CDS Powered by Apache Spark Requirements

The following sections describe software requirements for CDS Powered by Apache Spark.

CDH Versions

Supported versions of CDH are described below.

A Hive compatibility issue in CDS 2.0 Release 1 affects CDH 5.10.1 and higher, CDH 5.9.2 and higher, CDH 5.8.5 and higher, and CDH 5.7.6 and higher. If you are using one of these CDH versions, you must upgrade to the CDS 2.0 Release 2 or higher parcel, to avoid Spark 2 job failures when using Hive functionality.

CDS Powered by Apache Spark Version Supported CDH Versions
2.4 Release 2 CDH 5.10 and any higher CDH 5.x versions
2.4 Release 1 CDH 5.10 and any higher CDH 5.x versions
2.3 Release 4 CDH 5.9 and any higher CDH 5.x versions
2.3 Release 3
2.3 Release 2
2.3 Release 1 Not released due to late bug discovered.
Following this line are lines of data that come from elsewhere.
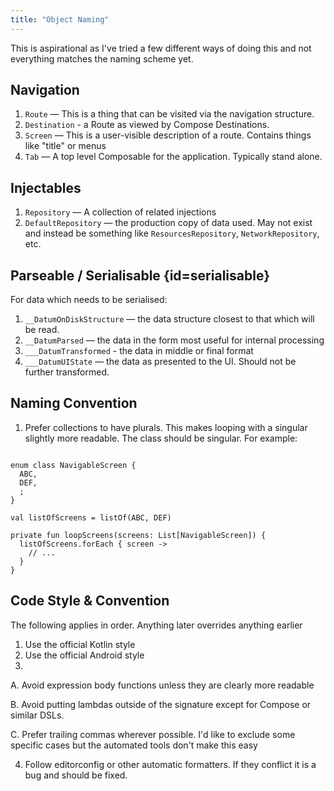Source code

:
 ```yaml
---
title: "Object Naming"
---
```


This is aspirational as I've tried a few different ways of doing this and not everything matches the naming scheme yet.

## Navigation

1. `Route` — This is a thing that can be visited via the navigation structure.
1. `Destination` - a Route as viewed by Compose Destinations.
1. `Screen` — This is a user-visible description of a route. Contains things like "title" or menus
1. `Tab` — A top level Composable for the application. Typically stand alone.

## Injectables

1. `Repository` — A collection of related injections
1. `DefaultRepository` — the production copy of data used. May not exist and instead be something like
   `ResourcesRepository`, `NetworkRepository`, etc.

## Parseable / Serialisable {id=serialisable}

For data which needs to be serialised:

1. `__DatumOnDiskStructure` — the data structure closest to that which will be read.
1. `__DatumParsed` — the data in the form most useful for internal processing
1. `___DatumTransformed` - the data in middle or final format
1. `___DatumUIState` — the data as presented to the UI. Should not be further transformed.

## Naming Convention

1. Prefer collections to have plurals. This makes looping with a singular slightly more readable. The class should be singular. For example:

```lang=kotlin

enum class NavigableScreen {
  ABC,
  DEF,
  ;
}

val listOfScreens = listOf(ABC, DEF)

private fun loopScreens(screens: List[NavigableScreen]) {
  listOfScreens.forEach { screen ->
    // ...
  }
}

```

## Code Style & Convention

The following applies in order. Anything later overrides anything earlier

1. Use the official Kotlin style
2. Use the official Android style
3.
  A. Avoid expression body functions unless they are clearly more readable

  B. Avoid putting lambdas outside of the signature except for Compose or similar DSLs.

  C. Prefer trailing commas wherever possible. I'd like to exclude some specific cases but the automated tools don't make
  this easy

4. Follow editorconfig or other automatic formatters. If they conflict it is a bug and should be fixed.

<!-- TODO: figure out how to make sublists work. wow do I dislike markdown -->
If downloaded do not use.
2.2 Release 4 CDH 5.8 and any higher CDH 5.x versions
2.2 Release 3
2.2 Release 2
2.2 Release 1 CDH 5.8 - CDH 5.13
2.1 Release 4 CDH 5.7 and any higher CDH 5.x versions
2.1 Release 3 CDH 5.7 and any higher CDH 5.x versions
2.1 Release 2 CDH 5.7 and any higher CDH 5.x versions
2.1 Release 1 CDH 5.7 - CDH 5.12
2.0 Release 2 CDH 5.7 - 5.11
2.0 Release 1 CDH 5.7 up to 5.7.5, CDH 5.8 up to 5.8.4, CDH 5.9 up to 5.9.1, CDH 5.10.0.

CDS 2.0 Release 2 is required for any higher maintenance releases of these CDH versions.

A Spark 1.6 service (included in CDH 5.7 and higher) can co-exist on the same cluster as Spark 2 (installed as a separate parcel). The two services are configured to not conflict, and both run on the same YARN service. Spark 2 uses the external shuffle service from the CDH installation if Spark 1 is already installed, or installs the shuffle service itself if necessary. Only the external shuffle service classes from the CDH installation can be used.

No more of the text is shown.